Analysis

Sector in focus: Czech manufacturing

Czechia’s manufacturing sector is a much-needed source of resilience amid broader economic stagnation. Nevertheless, the country lags its peers in environmental sustainability and digitisation. 

Czechia is a leading manufacturer within not only Central and Eastern Europe, but the whole of the European Union. A quarter of Czech gross domestic product (GDP) is value added from manufacturing, compared to the EU27 average of 15 per cent.

More than half (52 per cent) of Czech manufacturing value-added comes from medium- and high-tech whereas the EU27 average is 41 per cent, and the country also leads EU averages for human capital and industrial competitiveness.  



“The development of the Czech manufacturing sector in the transition and EU accession years was largely driven by foreign investment, which was keen to take advantage of the newly-open economy, comparatively lower labour costs, and its strong industrial heritage,” Zuzana Zavarská, an economist at the Vienna Institute for International Economic Studies (wiiw) and the author of its October forecast for Czechia, tells Emerging Europe.  

“Through these foreign investment inflows, Czech industry experienced rapid productivity growth, and integrated tightly into European production networks as assemblers of medium to high-technology products.” 

Czechia’s embeddedness in global value chains facilitates access to state-of-the-art technologies and know-how, and its government spends the second most on research and development (R&D) relative to GDP of any EU country. Special tax allowances for R&D expenditures allow for a deduction of up to 100 per cent. 

Robust auto production drives growth in manufacturing 

It is integration with international networks that has allowed the Czech automotive sector to become the main contributor to manufacturing activity, Zavarská says. Auto production currently accounts for over 20 per cent of Czech manufacturing value-added. 

Czechia’s auto sector also accounts for 13.7 per cent of manufacturing employment. Czechia’s most notable auto manufacturer is Škoda Auto, now owned by Volkswagen and the group’s second most profitable brand after Porsche. Hyundai and Toyota also make cars at plants in Czechia.

Away from the automotive sector the production of metal products and machinery remain important and account for 14.8 percent and ten per cent of manufacturing employment, respectively. In October, Škoda Group (a separate entity owned by the Czech investment group PPF) signed a 320 million euros contract with Uzbekistan Railways for 30 four-car electric trains.

Even as the Czech economy contracted in the first half of 2023 and is expected to recover to only 0.1 per cent growth for the year as a whole, manufacturing has offset other weaknesses and propped up exports. 

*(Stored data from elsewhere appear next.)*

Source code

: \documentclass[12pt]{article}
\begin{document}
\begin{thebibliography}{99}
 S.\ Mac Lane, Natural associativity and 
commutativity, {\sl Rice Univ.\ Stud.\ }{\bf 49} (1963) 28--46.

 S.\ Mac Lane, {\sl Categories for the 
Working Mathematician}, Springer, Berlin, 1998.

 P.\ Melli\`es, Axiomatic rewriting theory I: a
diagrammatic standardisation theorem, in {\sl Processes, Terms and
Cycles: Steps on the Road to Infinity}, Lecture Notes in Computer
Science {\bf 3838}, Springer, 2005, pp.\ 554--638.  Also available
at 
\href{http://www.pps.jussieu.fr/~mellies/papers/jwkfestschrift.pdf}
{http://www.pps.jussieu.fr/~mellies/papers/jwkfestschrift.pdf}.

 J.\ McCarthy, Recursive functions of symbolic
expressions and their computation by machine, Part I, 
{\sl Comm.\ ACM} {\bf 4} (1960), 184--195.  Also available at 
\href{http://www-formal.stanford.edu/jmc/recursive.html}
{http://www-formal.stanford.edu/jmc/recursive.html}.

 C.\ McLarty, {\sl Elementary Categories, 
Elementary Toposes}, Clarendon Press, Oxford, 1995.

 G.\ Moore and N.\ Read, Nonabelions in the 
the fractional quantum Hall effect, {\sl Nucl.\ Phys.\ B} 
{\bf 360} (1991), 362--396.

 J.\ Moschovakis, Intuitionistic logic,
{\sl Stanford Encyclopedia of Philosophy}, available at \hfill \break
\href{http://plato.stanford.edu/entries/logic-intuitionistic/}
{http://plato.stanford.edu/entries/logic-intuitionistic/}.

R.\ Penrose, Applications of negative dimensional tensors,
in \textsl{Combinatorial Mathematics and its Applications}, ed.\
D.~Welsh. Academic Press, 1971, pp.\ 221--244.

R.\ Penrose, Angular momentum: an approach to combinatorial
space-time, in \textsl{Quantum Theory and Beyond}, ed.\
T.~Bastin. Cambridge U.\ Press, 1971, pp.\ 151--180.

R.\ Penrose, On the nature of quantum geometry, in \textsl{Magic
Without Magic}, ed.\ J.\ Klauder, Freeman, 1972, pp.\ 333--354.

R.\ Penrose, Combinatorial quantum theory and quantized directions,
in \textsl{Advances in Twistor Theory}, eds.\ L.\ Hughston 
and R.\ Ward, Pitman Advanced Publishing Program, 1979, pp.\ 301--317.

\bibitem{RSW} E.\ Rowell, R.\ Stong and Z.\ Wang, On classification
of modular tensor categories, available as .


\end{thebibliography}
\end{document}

“The Czech manufacturing sector is performing fairly well, especially if one considers the strong headwinds it has been facing,” says Zavarská. “It managed to maintain modest growth in the first half of 2023, driven by the strong performance of the automotive and transport equipment sectors.” 

“Other parts of manufacturing remained weak, with most sectors shrinking,” she cautions. “The outlook is rather pessimistic, however, reflecting the slowdown of economic activity in Czechia’s most important trading partner, Germany.” 

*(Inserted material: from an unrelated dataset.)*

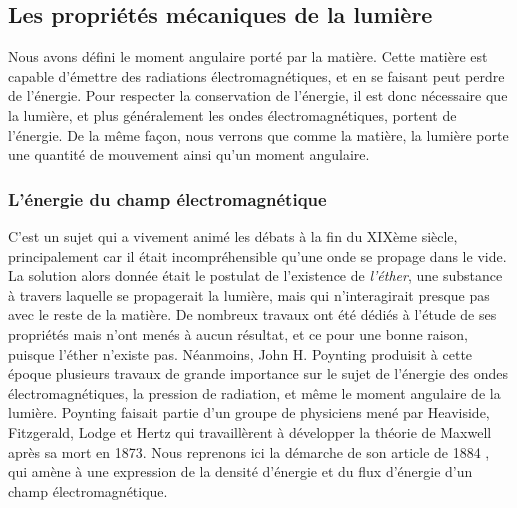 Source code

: \subsection{Les propriétés mécaniques de la lumière}
Nous avons défini le moment angulaire porté par la matière. Cette matière est capable d'émettre des radiations électromagnétiques, et en se faisant peut perdre de l'énergie. Pour respecter la conservation de l'énergie, il est donc nécessaire que la lumière, et plus généralement les ondes électromagnétiques, portent de l'énergie. De la même façon, nous verrons que comme la matière, la lumière porte une quantité de mouvement ainsi qu'un moment angulaire.

\subsubsection{L'énergie du champ électromagnétique} 
C'est un sujet qui a vivement animé les débats à la fin du XIXème siècle, principalement car il était incompréhensible qu'une onde se propage dans le vide. La solution alors donnée était le postulat de l'existence de \textit{l'éther}, une substance à travers laquelle se propagerait la lumière, mais qui n’interagirait presque pas avec le reste de la matière. De nombreux travaux ont été dédiés à l'étude de ses propriétés mais n'ont menés à aucun résultat, et ce pour une bonne raison, puisque l'éther n'existe pas. Néanmoins, John H. Poynting produisit à cette époque plusieurs travaux de grande importance sur le sujet de l'énergie des ondes électromagnétiques, la pression de radiation, et même le moment angulaire de la lumière. Poynting faisait partie d'un groupe de physiciens mené par Heaviside, Fitzgerald, Lodge et Hertz qui travaillèrent à développer la théorie de Maxwell après sa mort en 1873. Nous reprenons ici la démarche de son article de 1884 , qui amène à une expression de la densité d'énergie et du flux d'énergie d'un champ électromagnétique.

Challenges and opportunities  

Despite the sector’s strength, Czechia still lags behind its peers in its green transition and digitisation. It continues to import much of its oil from Russia and subsidises coal and other fossil fuels thanks to a strong carbon industries lobby, and its energy efficiency is below EU levels.  

Zavarská recommends the government directly support hydrogen technology value chains to leapfrog from being a coal-oriented economy to being a leader in green innovation, although she cautions such policies must be complemented with a safety net to protect the large share of Czechia’s workforce adversely exposed to the changes brought on by the green transition. 

Digitisation has been hampered by a shortage of information technology (IT) specialists, relatively low IT adoption by public authorities, and high mobile data prices due to the market oligopoly.  

Luckily, it has a solid ecosystem of high growth start-ups and established players in the digital sector, including Kiwi.com, Avast, Rohlik group, and JetBrains. Czechia ranked seventh out of the 23 countries in emerging Europe for information technology competitiveness in the latest Emerging Europe IT Competitiveness Index but placed first for the business empowerment sub-score thanks to ribust support for industry development.  

About 22 per cent of Czechia’s Recovery and Resilience Facility (RRF) is allocated to the digital transformation, including direct businesses support, but much work to digitise the public sector remains.

Accelerating the green transition and digitisation will increase manufacturing efficiency and sustainability in the long-term, ensuring that the sector remains as it is: a much-needed source of resilience in the Czech economy.